>>>>>
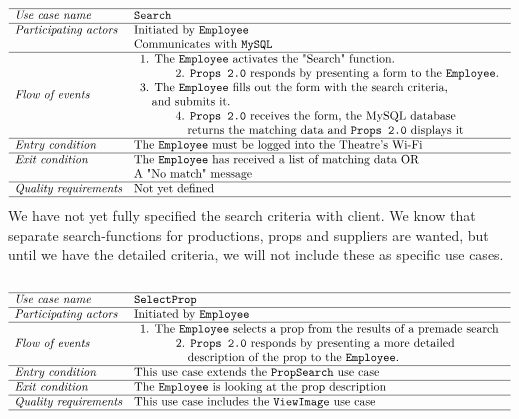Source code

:\documentclass[12pt]{article}
\begin{document}
\[
\begin{array}{ll}
\hline
\textit{Use case name} & \texttt{Search} \\
\hline
\textit{Participating actors} & \text{Initiated by \texttt{Employee}} \\
& \text{Communicates with \texttt{MySQL}} \\
\hline
\textit{Flow of events} & 
\begin{array}{l}
\text{1. The \texttt{Employee} activates the "Search" function.}\\
\quad \quad \quad \text{2. \texttt{Props 2.0} responds by presenting a form to the \texttt{Employee}.} \\
\text{3. The \texttt{Employee} fills out the form with the search criteria,} \\ \quad \text{and submits it.} \\
\quad \quad \quad \text{4. \texttt{Props 2.0} receives the form, the MySQL database} \\ \quad \quad \quad \quad \text{returns the matching data and \texttt{Props 2.0} displays it}
\end{array} \\
\hline
\textit{Entry condition} & \text{The \texttt{Employee} must be logged into the Theatre's Wi-Fi} \\
\hline
\textit{Exit condition} & \text{The \texttt{Employee} has received a list of matching data OR} \\ & \text{A "No match"  message} \\
\hline
\textit{Quality requirements} & \text{Not yet defined} \\
\hline
\end{array}
\]
We have not yet fully specified the search criteria with client. We know that separate search-functions for productions, props and suppliers are wanted, but until we have the detailed criteria, we will not include these as specific use cases.  
\\
\\
\[
\begin{array}{ll}
\hline
\textit{Use case name} & \texttt{SelectProp} \\
\hline
\textit{Participating actors} & \text{Initiated by \texttt{Employee}} \\
\hline
\textit{Flow of events} & 
\begin{array}{l}
\text{1. The \texttt{Employee} selects a prop from the results of a premade search} \\
\quad \quad \quad \text{2. \texttt{Props 2.0} responds by presenting a more detailed}\\ \quad \quad \quad \quad \text{description of the prop to the \texttt{Employee}.}
\end{array} \\
\hline
\textit{Entry condition} & \text{This use case extends the  \texttt{PropSearch} use case} \\
\hline
\textit{Exit condition} & \text{The \texttt{Employee} is looking at the prop description} \\
\hline
\textit{Quality requirements} & \text{This use case includes the \texttt{ViewImage} use case} \\
\hline
\end{array}
\]
\end{document}
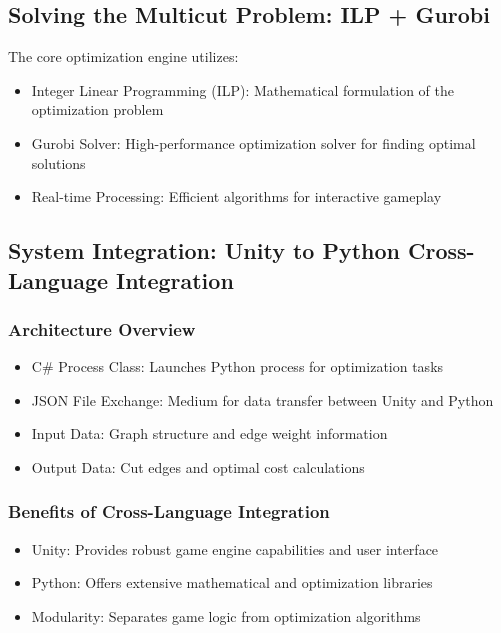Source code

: \documentclass[english]{tudscrreprt}
\begin{document}
\subsection{Solving the Multicut Problem: ILP + Gurobi}
The core optimization engine utilizes:

\begin{itemize}
  \item Integer Linear Programming (ILP): Mathematical formulation of the optimization problem \cite{schrijver2003}
  \item Gurobi Solver: High-performance optimization solver for finding optimal solutions \cite{gurobi2023}
  \item Real-time Processing: Efficient algorithms for interactive gameplay
\end{itemize}

\subsection{System Integration: Unity to Python Cross-Language Integration}

\subsubsection{Architecture Overview}
\begin{itemize}
  \item C\# Process Class: Launches Python process for optimization tasks
  \item JSON File Exchange: Medium for data transfer between Unity and Python
  \item Input Data: Graph structure and edge weight information
  \item Output Data: Cut edges and optimal cost calculations
\end{itemize}

\subsubsection{Benefits of Cross-Language Integration}
\begin{itemize}
  \item Unity: Provides robust game engine capabilities and user interface \cite{unity2023}
  \item Python: Offers extensive mathematical and optimization libraries
  \item Modularity: Separates game logic from optimization algorithms
\end{itemize}
\end{document}
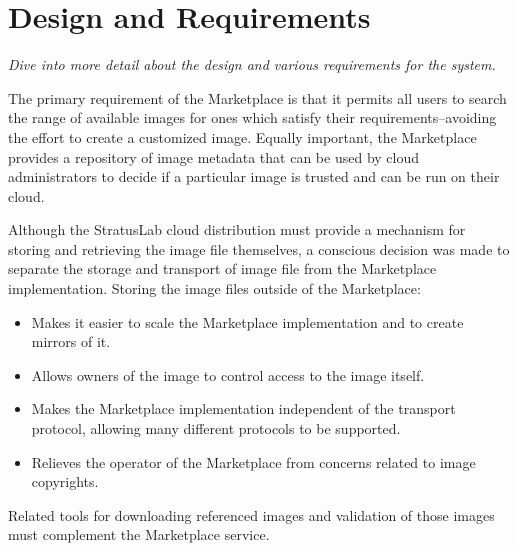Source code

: \section{Design and Requirements}

{\em Dive into more detail about the design and various requirements
  for the system.}

The primary requirement of the Marketplace is that it permits all
users to search the range of available images for ones which satisfy
their requirements--avoiding the effort to create a customized image.
Equally important, the Marketplace provides a repository of image
metadata that can be used by cloud administrators to decide if a
particular image is trusted and can be run on their cloud.

Although the StratusLab cloud distribution must provide a mechanism
for storing and retrieving the image file themselves, a conscious
decision was made to separate the storage and transport of image file
from the Marketplace implementation.  Storing the image files outside
of the Marketplace:
\begin{itemize}
\item Makes it easier to scale the Marketplace implementation and to
  create mirrors of it.
\item Allows owners of the image to control access to the image
  itself.
\item Makes the Marketplace implementation independent of the
  transport protocol, allowing many different protocols to be
  supported.
\item Relieves the operator of the Marketplace from concerns related
  to image copyrights.
\end{itemize}
Related tools for downloading referenced images and validation of
those images must complement the Marketplace service.

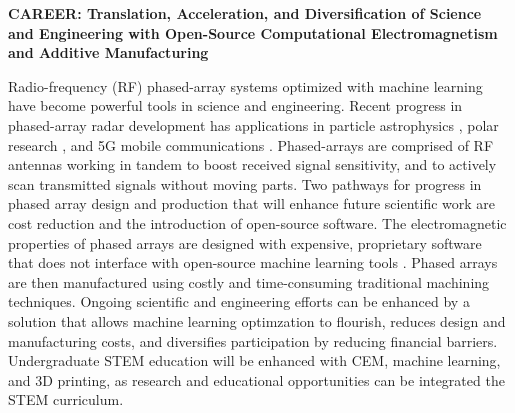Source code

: \documentclass[../../main.tex]{subfiles}
\begin{document}
\textbf{CAREER: Translation, Acceleration, and Diversification of Science and Engineering with Open-Source Computational Electromagnetism and Additive Manufacturing} \\ \vspace{2.5mm}

Radio-frequency (RF) phased-array systems optimized with machine learning have become powerful tools in science and engineering.  Recent progress in phased-array radar development has applications in particle astrophysics \cite{Vieregg_2016,AVVA201746,electronics10040415,Aguilar_2021}, polar research \cite{arnold_2020,9670670}, and 5G mobile communications \cite{5G_review_paper}.  Phased-arrays are comprised of RF antennas working in tandem to boost received signal sensitivity, and to actively scan transmitted signals without moving parts.  Two pathways for progress in phased array design and production that will enhance future scientific work are cost reduction and the introduction of open-source software.  The electromagnetic properties of phased arrays are designed with expensive, proprietary software that does not interface with open-source machine learning tools \cite{10.3390/electronics8121506}.  Phased arrays are then manufactured using costly and time-consuming traditional machining techniques.  Ongoing scientific and engineering efforts can be enhanced by a solution that allows machine learning optimzation to flourish, reduces design and manufacturing costs, and diversifies participation by reducing financial barriers.  Undergraduate STEM education will be enhanced with CEM, machine learning, and 3D printing, as research and educational opportunities can be integrated the STEM curriculum.  \\ \vspace{2.5mm}
\end{document}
<<<<<
WHAT YOU HAVE TO DO: Give back every record exactly. Omit the pictures.

FINISHED TASK:
Source code

:\documentclass[12pt]{article}
\begin{document}
\[
\begin{array}{ll}
\hline
\textit{Use case name} & \texttt{Search} \\
\hline
\textit{Participating actors} & \text{Initiated by \texttt{Employee}} \\
& \text{Communicates with \texttt{MySQL}} \\
\hline
\textit{Flow of events} & 
\begin{array}{l}
\text{1. The \texttt{Employee} activates the "Search" function.}\\
\quad \quad \quad \text{2. \texttt{Props 2.0} responds by presenting a form to the \texttt{Employee}.} \\
\text{3. The \texttt{Employee} fills out the form with the search criteria,} \\ \quad \text{and submits it.} \\
\quad \quad \quad \text{4. \texttt{Props 2.0} receives the form, the MySQL database} \\ \quad \quad \quad \quad \text{returns the matching data and \texttt{Props 2.0} displays it}
\end{array} \\
\hline
\textit{Entry condition} & \text{The \texttt{Employee} must be logged into the Theatre's Wi-Fi} \\
\hline
\textit{Exit condition} & \text{The \texttt{Employee} has received a list of matching data OR} \\ & \text{A "No match"  message} \\
\hline
\textit{Quality requirements} & \text{Not yet defined} \\
\hline
\end{array}
\]
We have not yet fully specified the search criteria with client. We know that separate search-functions for productions, props and suppliers are wanted, but until we have the detailed criteria, we will not include these as specific use cases.  
\\
\\
\[
\begin{array}{ll}
\hline
\textit{Use case name} & \texttt{SelectProp} \\
\hline
\textit{Participating actors} & \text{Initiated by \texttt{Employee}} \\
\hline
\textit{Flow of events} & 
\begin{array}{l}
\text{1. The \texttt{Employee} selects a prop from the results of a premade search} \\
\quad \quad \quad \text{2. \texttt{Props 2.0} responds by presenting a more detailed}\\ \quad \quad \quad \quad \text{description of the prop to the \texttt{Employee}.}
\end{array} \\
\hline
\textit{Entry condition} & \text{This use case extends the  \texttt{PropSearch} use case} \\
\hline
\textit{Exit condition} & \text{The \texttt{Employee} is looking at the prop description} \\
\hline
\textit{Quality requirements} & \text{This use case includes the \texttt{ViewImage} use case} \\
\hline
\end{array}
\]
\end{document}
Source code

: \documentclass[english]{tudscrreprt}
\begin{document}
\subsection{Solving the Multicut Problem: ILP + Gurobi}
The core optimization engine utilizes:

\begin{itemize}
  \item Integer Linear Programming (ILP): Mathematical formulation of the optimization problem \cite{schrijver2003}
  \item Gurobi Solver: High-performance optimization solver for finding optimal solutions \cite{gurobi2023}
  \item Real-time Processing: Efficient algorithms for interactive gameplay
\end{itemize}

\subsection{System Integration: Unity to Python Cross-Language Integration}

\subsubsection{Architecture Overview}
\begin{itemize}
  \item C\# Process Class: Launches Python process for optimization tasks
  \item JSON File Exchange: Medium for data transfer between Unity and Python
  \item Input Data: Graph structure and edge weight information
  \item Output Data: Cut edges and optimal cost calculations
\end{itemize}

\subsubsection{Benefits of Cross-Language Integration}
\begin{itemize}
  \item Unity: Provides robust game engine capabilities and user interface \cite{unity2023}
  \item Python: Offers extensive mathematical and optimization libraries
  \item Modularity: Separates game logic from optimization algorithms
\end{itemize}
\end{document}
Source code

: \section{Design and Requirements}

{\em Dive into more detail about the design and various requirements
  for the system.}

The primary requirement of the Marketplace is that it permits all
users to search the range of available images for ones which satisfy
their requirements--avoiding the effort to create a customized image.
Equally important, the Marketplace provides a repository of image
metadata that can be used by cloud administrators to decide if a
particular image is trusted and can be run on their cloud.

Although the StratusLab cloud distribution must provide a mechanism
for storing and retrieving the image file themselves, a conscious
decision was made to separate the storage and transport of image file
from the Marketplace implementation.  Storing the image files outside
of the Marketplace:
\begin{itemize}
\item Makes it easier to scale the Marketplace implementation and to
  create mirrors of it.
\item Allows owners of the image to control access to the image
  itself.
\item Makes the Marketplace implementation independent of the
  transport protocol, allowing many different protocols to be
  supported.
\item Relieves the operator of the Marketplace from concerns related
  to image copyrights.
\end{itemize}
Related tools for downloading referenced images and validation of
those images must complement the Marketplace service.

Source code

: \documentclass[../../main.tex]{subfiles}
\begin{document}
\textbf{CAREER: Translation, Acceleration, and Diversification of Science and Engineering with Open-Source Computational Electromagnetism and Additive Manufacturing} \\ \vspace{2.5mm}

Radio-frequency (RF) phased-array systems optimized with machine learning have become powerful tools in science and engineering.  Recent progress in phased-array radar development has applications in particle astrophysics \cite{Vieregg_2016,AVVA201746,electronics10040415,Aguilar_2021}, polar research \cite{arnold_2020,9670670}, and 5G mobile communications \cite{5G_review_paper}.  Phased-arrays are comprised of RF antennas working in tandem to boost received signal sensitivity, and to actively scan transmitted signals without moving parts.  Two pathways for progress in phased array design and production that will enhance future scientific work are cost reduction and the introduction of open-source software.  The electromagnetic properties of phased arrays are designed with expensive, proprietary software that does not interface with open-source machine learning tools \cite{10.3390/electronics8121506}.  Phased arrays are then manufactured using costly and time-consuming traditional machining techniques.  Ongoing scientific and engineering efforts can be enhanced by a solution that allows machine learning optimzation to flourish, reduces design and manufacturing costs, and diversifies participation by reducing financial barriers.  Undergraduate STEM education will be enhanced with CEM, machine learning, and 3D printing, as research and educational opportunities can be integrated the STEM curriculum.  \\ \vspace{2.5mm}
\end{document}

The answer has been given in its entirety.